Records contained in a dataset
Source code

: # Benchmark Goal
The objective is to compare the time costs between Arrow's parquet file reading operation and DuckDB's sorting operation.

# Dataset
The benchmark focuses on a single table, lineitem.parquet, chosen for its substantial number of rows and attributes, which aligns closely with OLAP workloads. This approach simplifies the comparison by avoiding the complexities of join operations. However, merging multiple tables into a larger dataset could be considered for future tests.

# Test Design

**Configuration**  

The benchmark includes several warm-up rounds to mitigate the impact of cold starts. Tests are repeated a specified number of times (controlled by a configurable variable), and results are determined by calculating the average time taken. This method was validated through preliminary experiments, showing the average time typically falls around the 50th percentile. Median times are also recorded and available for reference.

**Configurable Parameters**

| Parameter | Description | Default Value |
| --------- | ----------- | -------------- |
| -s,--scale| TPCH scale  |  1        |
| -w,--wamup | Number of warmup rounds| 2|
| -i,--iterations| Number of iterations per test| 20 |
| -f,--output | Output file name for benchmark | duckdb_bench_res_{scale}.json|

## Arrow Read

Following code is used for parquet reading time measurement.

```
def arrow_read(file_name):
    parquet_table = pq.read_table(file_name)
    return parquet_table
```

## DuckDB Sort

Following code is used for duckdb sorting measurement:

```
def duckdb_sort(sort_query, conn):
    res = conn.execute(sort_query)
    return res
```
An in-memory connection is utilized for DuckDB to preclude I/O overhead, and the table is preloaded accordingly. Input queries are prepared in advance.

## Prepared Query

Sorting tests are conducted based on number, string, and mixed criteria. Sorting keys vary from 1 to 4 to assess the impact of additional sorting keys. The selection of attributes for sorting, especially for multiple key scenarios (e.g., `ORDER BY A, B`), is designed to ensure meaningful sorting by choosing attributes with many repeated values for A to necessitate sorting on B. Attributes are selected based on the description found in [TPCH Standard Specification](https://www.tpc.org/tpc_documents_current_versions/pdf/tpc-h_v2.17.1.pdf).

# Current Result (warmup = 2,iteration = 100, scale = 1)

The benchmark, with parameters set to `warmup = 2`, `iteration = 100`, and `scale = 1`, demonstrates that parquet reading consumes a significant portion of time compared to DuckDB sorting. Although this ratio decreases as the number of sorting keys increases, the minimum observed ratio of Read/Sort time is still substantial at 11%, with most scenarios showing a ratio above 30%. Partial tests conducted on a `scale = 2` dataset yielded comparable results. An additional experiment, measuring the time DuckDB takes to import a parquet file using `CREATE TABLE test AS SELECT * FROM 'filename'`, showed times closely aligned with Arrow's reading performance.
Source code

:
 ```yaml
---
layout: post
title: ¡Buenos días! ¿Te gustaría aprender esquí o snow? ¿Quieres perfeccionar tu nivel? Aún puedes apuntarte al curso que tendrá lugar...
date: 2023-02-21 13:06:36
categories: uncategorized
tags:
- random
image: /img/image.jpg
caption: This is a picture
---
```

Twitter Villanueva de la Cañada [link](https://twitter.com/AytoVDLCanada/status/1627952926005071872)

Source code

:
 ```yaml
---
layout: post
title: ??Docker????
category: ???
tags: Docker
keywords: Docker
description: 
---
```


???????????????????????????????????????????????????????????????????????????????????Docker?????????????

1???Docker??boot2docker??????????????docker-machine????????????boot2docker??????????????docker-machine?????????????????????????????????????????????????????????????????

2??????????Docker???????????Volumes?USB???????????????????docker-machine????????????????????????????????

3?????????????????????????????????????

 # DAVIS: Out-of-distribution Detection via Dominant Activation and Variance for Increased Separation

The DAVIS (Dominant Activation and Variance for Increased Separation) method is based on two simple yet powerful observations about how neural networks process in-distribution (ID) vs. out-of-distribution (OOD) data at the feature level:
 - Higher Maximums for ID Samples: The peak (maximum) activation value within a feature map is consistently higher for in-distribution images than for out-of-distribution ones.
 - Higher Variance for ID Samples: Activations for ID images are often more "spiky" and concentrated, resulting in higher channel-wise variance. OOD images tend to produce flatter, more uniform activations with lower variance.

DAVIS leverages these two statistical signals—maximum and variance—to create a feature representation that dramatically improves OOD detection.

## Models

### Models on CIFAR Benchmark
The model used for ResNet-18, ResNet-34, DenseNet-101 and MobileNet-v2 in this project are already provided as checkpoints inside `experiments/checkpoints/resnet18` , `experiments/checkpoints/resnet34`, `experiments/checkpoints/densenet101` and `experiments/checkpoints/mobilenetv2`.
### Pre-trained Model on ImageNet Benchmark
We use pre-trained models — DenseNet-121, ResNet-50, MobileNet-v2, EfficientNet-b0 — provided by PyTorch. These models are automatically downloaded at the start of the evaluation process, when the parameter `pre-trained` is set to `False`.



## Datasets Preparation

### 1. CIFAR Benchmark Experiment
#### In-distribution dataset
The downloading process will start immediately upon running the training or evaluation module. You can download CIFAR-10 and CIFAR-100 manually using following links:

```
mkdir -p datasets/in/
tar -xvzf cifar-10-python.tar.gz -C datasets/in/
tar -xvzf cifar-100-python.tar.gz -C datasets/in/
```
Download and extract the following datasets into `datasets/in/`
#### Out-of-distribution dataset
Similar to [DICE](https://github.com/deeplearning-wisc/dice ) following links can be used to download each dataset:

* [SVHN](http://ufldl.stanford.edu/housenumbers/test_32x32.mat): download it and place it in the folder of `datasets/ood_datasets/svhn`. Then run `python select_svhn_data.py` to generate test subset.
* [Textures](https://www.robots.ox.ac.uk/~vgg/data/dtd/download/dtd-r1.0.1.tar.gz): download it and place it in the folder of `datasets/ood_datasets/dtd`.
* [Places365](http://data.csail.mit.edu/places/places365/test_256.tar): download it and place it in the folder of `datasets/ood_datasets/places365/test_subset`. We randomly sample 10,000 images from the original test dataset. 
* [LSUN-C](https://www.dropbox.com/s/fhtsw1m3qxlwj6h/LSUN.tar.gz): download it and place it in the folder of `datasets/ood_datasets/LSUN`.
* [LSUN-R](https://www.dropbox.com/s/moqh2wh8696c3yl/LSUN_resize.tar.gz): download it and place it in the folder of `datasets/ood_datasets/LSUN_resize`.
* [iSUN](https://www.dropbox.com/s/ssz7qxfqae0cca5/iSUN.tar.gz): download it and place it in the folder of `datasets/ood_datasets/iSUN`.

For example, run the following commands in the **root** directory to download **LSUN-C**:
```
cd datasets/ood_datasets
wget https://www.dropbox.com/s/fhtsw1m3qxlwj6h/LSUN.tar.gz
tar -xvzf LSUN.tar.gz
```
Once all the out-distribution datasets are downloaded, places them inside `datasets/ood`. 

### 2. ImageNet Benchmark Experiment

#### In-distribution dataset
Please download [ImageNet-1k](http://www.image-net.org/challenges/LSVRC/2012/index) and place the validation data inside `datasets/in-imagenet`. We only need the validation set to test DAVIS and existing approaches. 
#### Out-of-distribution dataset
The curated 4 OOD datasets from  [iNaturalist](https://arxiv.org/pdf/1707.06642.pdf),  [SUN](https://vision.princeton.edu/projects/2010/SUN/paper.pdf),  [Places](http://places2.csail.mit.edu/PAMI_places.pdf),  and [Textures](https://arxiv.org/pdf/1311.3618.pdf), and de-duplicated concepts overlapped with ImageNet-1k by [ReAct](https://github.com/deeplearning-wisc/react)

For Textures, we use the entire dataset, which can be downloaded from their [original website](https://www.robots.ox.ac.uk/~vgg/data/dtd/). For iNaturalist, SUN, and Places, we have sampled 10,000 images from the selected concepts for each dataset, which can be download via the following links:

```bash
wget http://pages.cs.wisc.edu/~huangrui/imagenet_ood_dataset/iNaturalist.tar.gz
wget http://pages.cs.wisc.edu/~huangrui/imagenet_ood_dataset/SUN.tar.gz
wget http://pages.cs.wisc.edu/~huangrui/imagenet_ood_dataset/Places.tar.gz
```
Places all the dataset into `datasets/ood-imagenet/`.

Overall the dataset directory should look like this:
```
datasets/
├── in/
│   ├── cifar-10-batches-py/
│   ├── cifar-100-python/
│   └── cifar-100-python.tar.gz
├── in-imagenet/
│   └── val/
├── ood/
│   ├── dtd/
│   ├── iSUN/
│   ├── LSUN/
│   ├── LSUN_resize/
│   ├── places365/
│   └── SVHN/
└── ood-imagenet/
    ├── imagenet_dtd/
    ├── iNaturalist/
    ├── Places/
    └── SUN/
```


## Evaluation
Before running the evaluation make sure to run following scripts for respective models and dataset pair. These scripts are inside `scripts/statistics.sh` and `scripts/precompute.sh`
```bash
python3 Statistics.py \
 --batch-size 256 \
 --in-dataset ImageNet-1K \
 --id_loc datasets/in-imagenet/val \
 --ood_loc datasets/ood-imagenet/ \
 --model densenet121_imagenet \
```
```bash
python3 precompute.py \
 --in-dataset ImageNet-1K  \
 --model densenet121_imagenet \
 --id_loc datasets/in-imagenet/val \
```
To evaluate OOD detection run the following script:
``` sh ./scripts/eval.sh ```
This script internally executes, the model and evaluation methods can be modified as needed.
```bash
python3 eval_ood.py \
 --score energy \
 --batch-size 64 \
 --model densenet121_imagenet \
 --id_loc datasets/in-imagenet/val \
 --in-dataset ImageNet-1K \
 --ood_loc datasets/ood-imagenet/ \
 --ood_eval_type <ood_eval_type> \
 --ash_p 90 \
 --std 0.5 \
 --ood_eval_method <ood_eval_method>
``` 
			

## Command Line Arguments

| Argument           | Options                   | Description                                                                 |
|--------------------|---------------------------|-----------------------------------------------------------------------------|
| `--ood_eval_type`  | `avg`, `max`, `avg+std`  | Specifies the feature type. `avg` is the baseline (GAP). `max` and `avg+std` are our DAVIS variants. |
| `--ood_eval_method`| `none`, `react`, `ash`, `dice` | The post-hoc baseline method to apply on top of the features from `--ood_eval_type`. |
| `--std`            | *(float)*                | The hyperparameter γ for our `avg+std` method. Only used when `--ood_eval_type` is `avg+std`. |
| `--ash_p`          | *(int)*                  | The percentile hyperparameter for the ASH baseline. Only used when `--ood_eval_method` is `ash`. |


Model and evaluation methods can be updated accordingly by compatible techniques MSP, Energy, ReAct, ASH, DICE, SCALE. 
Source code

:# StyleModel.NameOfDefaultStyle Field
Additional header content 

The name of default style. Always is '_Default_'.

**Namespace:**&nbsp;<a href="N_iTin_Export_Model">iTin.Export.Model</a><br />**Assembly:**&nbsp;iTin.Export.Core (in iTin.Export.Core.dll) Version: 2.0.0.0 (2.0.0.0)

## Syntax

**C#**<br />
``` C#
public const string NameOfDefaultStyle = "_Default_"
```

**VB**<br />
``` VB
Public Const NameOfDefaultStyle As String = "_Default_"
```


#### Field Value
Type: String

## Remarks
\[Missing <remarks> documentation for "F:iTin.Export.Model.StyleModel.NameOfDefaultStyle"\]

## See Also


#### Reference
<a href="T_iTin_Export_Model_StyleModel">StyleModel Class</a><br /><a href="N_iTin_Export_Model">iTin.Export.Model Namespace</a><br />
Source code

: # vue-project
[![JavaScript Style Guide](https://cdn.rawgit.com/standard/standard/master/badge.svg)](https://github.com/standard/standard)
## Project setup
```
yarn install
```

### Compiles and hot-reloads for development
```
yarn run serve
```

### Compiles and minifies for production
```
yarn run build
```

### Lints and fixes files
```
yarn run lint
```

TASK DETAILS:
Beginning at the top of the entries above, output each line exactly, and end with the line in which "## Prepared Query" appears.

YOUR SOLUTION:
Source code

: # Benchmark Goal
The objective is to compare the time costs between Arrow's parquet file reading operation and DuckDB's sorting operation.

# Dataset
The benchmark focuses on a single table, lineitem.parquet, chosen for its substantial number of rows and attributes, which aligns closely with OLAP workloads. This approach simplifies the comparison by avoiding the complexities of join operations. However, merging multiple tables into a larger dataset could be considered for future tests.

# Test Design

**Configuration**  

The benchmark includes several warm-up rounds to mitigate the impact of cold starts. Tests are repeated a specified number of times (controlled by a configurable variable), and results are determined by calculating the average time taken. This method was validated through preliminary experiments, showing the average time typically falls around the 50th percentile. Median times are also recorded and available for reference.

**Configurable Parameters**

| Parameter | Description | Default Value |
| --------- | ----------- | -------------- |
| -s,--scale| TPCH scale  |  1        |
| -w,--wamup | Number of warmup rounds| 2|
| -i,--iterations| Number of iterations per test| 20 |
| -f,--output | Output file name for benchmark | duckdb_bench_res_{scale}.json|

## Arrow Read

Following code is used for parquet reading time measurement.

```
def arrow_read(file_name):
    parquet_table = pq.read_table(file_name)
    return parquet_table
```

## DuckDB Sort

Following code is used for duckdb sorting measurement:

```
def duckdb_sort(sort_query, conn):
    res = conn.execute(sort_query)
    return res
```
An in-memory connection is utilized for DuckDB to preclude I/O overhead, and the table is preloaded accordingly. Input queries are prepared in advance.

## Prepared Query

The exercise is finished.